28) (a) h = 6.63 x 10^-34 J•s          c = 3.00 x 10⁸ m/s

            n_i = 5          n_f = 1

            E = -2.18 x 10^-18 J * (1/n_f² - 1/n_i²)

            E = -2.18 x 10^-18 J * (1/1² - 1/5²)

            E = -2.09 x 10^-18 J and because E is negative, energy is emitted

            E = hf

            f = 2.09 x 10^-18 J/(6.63 x 10^-34 J•s) = 3.16 x 10¹⁵ /s

            c = f * wlength

            wlength = 3.00 x 10⁸ m/s/(3.16 x 10¹⁵ /s) = 9.50 x 10^-8 m

      (b) n_i = 4          n_f = 2

            E = -2.18 x 10^-18 J * (1/2² - 1/4²)

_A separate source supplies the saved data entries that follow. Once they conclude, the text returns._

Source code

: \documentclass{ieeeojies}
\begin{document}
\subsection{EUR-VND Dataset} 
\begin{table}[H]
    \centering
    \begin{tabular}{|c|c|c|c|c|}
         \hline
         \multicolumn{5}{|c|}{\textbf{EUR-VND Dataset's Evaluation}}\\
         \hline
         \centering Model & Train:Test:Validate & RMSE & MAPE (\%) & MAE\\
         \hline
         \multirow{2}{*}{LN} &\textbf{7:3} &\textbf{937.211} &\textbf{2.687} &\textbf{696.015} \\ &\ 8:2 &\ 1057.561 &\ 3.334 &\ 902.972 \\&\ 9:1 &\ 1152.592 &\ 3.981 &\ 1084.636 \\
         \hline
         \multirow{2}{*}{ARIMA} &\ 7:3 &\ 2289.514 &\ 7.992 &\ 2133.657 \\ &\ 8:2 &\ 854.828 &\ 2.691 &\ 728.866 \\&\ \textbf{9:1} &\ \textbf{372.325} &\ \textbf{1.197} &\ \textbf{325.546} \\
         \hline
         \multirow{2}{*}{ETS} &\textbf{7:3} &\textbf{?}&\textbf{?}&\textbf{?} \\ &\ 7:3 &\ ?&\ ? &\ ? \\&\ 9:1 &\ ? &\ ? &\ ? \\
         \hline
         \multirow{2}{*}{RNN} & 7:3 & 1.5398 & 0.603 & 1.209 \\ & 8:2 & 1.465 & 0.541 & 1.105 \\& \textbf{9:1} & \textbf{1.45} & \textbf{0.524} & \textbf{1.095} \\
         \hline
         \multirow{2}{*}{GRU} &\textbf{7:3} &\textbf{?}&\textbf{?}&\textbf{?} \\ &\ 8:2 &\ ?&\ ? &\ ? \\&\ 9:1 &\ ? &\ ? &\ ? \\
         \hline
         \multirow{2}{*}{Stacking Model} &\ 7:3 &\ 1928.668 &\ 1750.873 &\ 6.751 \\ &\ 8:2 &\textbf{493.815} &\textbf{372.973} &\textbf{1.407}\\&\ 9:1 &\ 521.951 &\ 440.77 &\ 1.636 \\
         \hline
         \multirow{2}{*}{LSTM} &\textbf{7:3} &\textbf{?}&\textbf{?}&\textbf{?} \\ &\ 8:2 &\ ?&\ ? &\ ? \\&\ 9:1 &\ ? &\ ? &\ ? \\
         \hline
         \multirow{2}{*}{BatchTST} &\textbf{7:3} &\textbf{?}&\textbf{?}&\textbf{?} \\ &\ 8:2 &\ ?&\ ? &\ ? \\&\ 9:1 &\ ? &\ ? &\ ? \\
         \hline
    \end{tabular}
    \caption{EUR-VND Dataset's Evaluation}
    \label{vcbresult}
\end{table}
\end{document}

            E = -4.09 x 10^-19 J and because E is negative, energy is emitted

            E = hf

            f = 4.09 x 10^-19 J/(6.63 x 10^-34 J•s) = 6.17 x 10¹⁴ /s

            c = f * wlength

            wlength = 3.00 x 10⁸ m/s/(6.17 x 10¹⁴ /s) = 4.87 x 10^-7 m

            Because this wavelength or frequency falls in the visible portion of the electromagnetic spectrum, visible light is emitted.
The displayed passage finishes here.